Transportation and infrastructure problems in America have become a continuous problem these days. Local governments continue to invest in upgrading the roads and highways, but never quite seem to catch up to the fast-growing populations. By the time the road improvements are completed, which can take years, the congestion problem has outgrown the improvements. One proposed solution trending these days is use of high speed transportation systems which claim to transport people hundreds of miles in minutes as well as being a sustainable design solution.
An ultra-fast “Hyperloop” train designed by billionaire entrepreneur Elon Musk, CEO of Tesla Motors and Space X, has gained traction in California for further testing. He is proposing a high-speed transportation system that could shuttle people between Los Angeles and San Francisco in only 30 minutes. This Hyperloop would transport passengers in floating pods inside low-pressure tubes at speeds of more than 750 mph by the use of magnets for propulsion and relying on compressed air for lift. Testing is ongoing and there are concerns that the track precision and fragile nature of the tubes are challenging to maintain, especially in an earthquake prone state as California. If these hurdles can be overcome, than the Hyperloop has the potential to be a faster, cheaper and more energy efficient form of travel than planes, trains or buses its proponents say.
Another high-speed transportation system is being proposed in Texas bridging the cities Dallas with Houston for what they call “Super Commuters.” People that commute long distances between different cities, usually by air. The private company, Texas Central Partners, LLC has being working with local and state jurisdictions as well as local land owners to allow this high speed rail system to be constructed. They are projecting a travel time of less than 90 minutes with shorter departure windows of every 30 minutes during peak periods each day. They are claiming the high-speed train consumes 1/8th less energy per seat and expends 1/12th carbon dioxide than a Boeing B777-200.

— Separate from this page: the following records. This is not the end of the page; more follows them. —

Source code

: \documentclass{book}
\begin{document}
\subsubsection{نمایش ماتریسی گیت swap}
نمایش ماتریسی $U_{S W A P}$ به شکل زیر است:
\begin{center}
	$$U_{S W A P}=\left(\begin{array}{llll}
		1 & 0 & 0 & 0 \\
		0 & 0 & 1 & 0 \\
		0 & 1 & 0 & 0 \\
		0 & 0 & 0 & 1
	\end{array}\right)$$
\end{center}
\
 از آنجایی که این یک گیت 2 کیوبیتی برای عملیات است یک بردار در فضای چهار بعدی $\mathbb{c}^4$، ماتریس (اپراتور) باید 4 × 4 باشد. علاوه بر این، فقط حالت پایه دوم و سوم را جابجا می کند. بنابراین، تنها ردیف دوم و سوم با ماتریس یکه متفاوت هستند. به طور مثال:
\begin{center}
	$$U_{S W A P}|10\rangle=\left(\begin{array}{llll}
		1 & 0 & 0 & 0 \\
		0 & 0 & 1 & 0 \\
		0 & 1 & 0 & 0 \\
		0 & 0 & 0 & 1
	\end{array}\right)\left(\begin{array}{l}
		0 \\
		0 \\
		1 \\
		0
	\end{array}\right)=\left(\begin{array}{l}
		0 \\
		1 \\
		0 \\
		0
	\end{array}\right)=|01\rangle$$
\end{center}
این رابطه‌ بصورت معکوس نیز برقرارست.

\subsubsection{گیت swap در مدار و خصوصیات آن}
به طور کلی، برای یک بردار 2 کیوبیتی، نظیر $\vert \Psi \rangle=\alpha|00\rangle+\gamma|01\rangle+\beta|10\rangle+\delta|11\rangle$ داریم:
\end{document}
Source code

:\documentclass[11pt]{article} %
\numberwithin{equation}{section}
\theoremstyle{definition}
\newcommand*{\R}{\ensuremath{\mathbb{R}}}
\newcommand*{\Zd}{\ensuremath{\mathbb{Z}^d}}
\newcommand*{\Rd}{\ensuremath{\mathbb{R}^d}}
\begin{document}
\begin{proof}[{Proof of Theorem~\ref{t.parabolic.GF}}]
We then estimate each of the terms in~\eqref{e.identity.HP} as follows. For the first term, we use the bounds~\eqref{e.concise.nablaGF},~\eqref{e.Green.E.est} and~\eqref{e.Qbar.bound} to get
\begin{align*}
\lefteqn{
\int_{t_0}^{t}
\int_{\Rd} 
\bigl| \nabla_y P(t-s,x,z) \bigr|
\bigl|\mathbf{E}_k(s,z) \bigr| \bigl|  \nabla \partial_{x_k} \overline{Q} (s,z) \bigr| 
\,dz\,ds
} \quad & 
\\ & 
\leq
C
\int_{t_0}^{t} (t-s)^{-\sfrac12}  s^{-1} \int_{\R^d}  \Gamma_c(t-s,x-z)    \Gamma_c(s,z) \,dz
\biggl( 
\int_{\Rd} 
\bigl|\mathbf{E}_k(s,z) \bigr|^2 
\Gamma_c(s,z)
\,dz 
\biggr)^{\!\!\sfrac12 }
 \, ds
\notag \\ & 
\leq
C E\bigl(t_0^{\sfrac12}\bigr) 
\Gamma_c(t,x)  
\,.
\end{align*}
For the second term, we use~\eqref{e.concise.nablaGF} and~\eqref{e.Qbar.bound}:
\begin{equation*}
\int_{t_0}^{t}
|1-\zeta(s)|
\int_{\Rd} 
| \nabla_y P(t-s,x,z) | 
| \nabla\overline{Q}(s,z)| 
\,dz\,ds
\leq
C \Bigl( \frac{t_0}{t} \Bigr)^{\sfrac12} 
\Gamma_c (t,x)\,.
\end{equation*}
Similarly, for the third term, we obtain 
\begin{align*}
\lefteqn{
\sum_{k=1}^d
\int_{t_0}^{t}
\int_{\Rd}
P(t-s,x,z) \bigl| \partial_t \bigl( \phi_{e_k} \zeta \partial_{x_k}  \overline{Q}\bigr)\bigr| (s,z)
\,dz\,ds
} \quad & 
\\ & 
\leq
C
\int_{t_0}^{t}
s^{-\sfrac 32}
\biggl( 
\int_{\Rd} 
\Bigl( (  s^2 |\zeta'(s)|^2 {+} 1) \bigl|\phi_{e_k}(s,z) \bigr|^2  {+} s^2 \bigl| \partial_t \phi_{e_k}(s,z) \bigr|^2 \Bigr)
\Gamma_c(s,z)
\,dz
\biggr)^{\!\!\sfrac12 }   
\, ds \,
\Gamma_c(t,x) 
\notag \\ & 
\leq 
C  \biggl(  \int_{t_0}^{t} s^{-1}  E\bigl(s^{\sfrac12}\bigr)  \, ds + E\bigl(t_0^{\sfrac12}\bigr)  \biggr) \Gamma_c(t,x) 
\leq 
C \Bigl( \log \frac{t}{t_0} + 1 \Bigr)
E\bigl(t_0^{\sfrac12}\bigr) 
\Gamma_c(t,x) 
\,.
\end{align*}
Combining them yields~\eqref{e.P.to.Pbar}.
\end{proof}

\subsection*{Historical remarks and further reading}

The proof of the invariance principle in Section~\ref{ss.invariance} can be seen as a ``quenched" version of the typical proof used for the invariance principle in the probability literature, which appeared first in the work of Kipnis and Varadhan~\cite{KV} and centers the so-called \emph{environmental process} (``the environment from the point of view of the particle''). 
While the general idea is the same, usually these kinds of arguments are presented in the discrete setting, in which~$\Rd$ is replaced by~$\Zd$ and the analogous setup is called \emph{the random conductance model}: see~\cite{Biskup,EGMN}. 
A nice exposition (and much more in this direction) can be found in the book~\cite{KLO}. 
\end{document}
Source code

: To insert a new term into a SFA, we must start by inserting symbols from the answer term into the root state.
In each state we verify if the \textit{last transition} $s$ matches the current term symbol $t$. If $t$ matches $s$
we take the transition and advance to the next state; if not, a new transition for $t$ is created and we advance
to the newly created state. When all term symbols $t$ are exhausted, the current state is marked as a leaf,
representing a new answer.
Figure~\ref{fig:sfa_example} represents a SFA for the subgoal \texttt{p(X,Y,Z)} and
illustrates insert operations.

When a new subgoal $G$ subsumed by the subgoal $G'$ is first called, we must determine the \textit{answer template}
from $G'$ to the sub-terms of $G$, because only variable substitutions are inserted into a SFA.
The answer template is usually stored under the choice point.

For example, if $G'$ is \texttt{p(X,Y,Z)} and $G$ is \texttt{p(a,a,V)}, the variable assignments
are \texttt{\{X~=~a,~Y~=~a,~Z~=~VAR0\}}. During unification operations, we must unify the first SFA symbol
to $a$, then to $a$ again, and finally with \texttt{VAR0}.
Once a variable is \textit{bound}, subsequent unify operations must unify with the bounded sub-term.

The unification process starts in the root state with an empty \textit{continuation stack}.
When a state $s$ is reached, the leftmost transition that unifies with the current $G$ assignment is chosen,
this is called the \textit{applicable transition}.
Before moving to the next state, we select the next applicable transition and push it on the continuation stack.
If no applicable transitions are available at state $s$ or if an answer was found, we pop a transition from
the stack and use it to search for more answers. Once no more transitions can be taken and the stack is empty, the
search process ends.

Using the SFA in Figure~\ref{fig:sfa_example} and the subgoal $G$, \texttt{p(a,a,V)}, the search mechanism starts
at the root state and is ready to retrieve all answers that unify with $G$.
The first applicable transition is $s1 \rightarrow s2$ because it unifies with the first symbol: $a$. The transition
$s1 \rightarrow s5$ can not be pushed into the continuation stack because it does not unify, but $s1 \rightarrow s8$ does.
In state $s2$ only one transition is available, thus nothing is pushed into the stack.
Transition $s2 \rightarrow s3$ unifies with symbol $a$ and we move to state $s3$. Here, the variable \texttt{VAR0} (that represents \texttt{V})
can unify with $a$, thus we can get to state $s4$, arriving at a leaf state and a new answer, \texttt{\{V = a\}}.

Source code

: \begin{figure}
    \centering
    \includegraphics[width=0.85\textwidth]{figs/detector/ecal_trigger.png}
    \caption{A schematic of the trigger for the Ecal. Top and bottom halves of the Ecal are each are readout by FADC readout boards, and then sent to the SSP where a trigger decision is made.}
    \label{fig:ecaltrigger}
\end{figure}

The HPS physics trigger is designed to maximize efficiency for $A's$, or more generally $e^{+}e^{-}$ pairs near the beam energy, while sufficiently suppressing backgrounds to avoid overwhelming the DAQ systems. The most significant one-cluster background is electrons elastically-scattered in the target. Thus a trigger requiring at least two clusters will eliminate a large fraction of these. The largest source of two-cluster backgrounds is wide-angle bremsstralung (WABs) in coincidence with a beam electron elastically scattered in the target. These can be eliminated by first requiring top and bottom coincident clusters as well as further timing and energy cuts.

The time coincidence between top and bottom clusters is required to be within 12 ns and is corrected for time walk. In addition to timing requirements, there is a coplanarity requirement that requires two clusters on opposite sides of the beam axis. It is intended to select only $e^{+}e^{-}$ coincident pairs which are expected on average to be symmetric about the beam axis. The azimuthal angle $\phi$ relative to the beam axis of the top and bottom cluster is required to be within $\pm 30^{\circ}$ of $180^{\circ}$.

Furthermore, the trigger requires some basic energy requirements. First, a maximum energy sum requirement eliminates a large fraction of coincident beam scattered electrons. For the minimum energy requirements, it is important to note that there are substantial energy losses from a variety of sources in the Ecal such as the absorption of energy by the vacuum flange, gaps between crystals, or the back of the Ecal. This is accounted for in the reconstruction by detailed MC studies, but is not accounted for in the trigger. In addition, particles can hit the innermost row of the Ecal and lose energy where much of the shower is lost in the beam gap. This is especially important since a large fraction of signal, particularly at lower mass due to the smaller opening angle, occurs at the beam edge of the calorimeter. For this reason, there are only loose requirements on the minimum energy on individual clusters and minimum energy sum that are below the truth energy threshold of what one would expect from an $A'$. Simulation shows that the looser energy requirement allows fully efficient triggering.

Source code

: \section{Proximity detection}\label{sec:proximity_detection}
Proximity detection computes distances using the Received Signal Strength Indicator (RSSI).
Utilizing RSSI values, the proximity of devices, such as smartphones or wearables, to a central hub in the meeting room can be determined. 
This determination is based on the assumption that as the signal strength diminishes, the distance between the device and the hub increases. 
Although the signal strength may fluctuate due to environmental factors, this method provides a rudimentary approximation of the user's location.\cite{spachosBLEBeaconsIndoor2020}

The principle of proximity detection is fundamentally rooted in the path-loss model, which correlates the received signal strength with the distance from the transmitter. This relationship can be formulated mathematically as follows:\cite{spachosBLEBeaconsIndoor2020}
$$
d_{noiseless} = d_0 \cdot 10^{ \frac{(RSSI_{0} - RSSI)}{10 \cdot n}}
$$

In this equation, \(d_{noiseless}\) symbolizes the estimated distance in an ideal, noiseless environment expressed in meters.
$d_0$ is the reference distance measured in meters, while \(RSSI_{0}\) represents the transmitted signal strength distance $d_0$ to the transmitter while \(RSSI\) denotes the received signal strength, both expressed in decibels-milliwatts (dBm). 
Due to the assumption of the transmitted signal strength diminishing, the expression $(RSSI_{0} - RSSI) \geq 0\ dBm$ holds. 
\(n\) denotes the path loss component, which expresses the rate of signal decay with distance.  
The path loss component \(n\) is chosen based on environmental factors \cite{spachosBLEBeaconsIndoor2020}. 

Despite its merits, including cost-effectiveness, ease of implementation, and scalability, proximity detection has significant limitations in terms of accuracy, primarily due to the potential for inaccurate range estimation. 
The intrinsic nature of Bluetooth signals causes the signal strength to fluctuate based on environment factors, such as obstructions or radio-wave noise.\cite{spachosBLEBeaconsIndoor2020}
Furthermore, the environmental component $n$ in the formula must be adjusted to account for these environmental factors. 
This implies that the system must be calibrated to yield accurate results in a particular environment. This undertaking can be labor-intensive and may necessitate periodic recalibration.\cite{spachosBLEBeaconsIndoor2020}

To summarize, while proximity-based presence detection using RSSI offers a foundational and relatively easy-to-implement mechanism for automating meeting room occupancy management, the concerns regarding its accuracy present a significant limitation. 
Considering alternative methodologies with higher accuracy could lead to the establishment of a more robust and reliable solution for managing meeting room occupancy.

However, skeptics are not yet convinced that high-speed rail systems in general are the answer to our transportation woes. The price tag for these systems can be very high and the maintenance even more. Safety will always be a concern especially when traveling at speeds up to 200 mph. Even if high-speed railways are utilized, some believe that this solution is not going to really address the big problems with our congested highways and airways.
Travel congestion is not going away anytime soon and will need to be continuously scrutinized and improved upon. Road and travel routes are aspects that influence architecture and urban planning tremendously. More and more future concepts are being proposed that would greatly reduce the need of the car in congested urban areas. While high-speed railway systems are not necessary the complete solution, they are another innovative tool that can strategically lessen the burden that affects us all.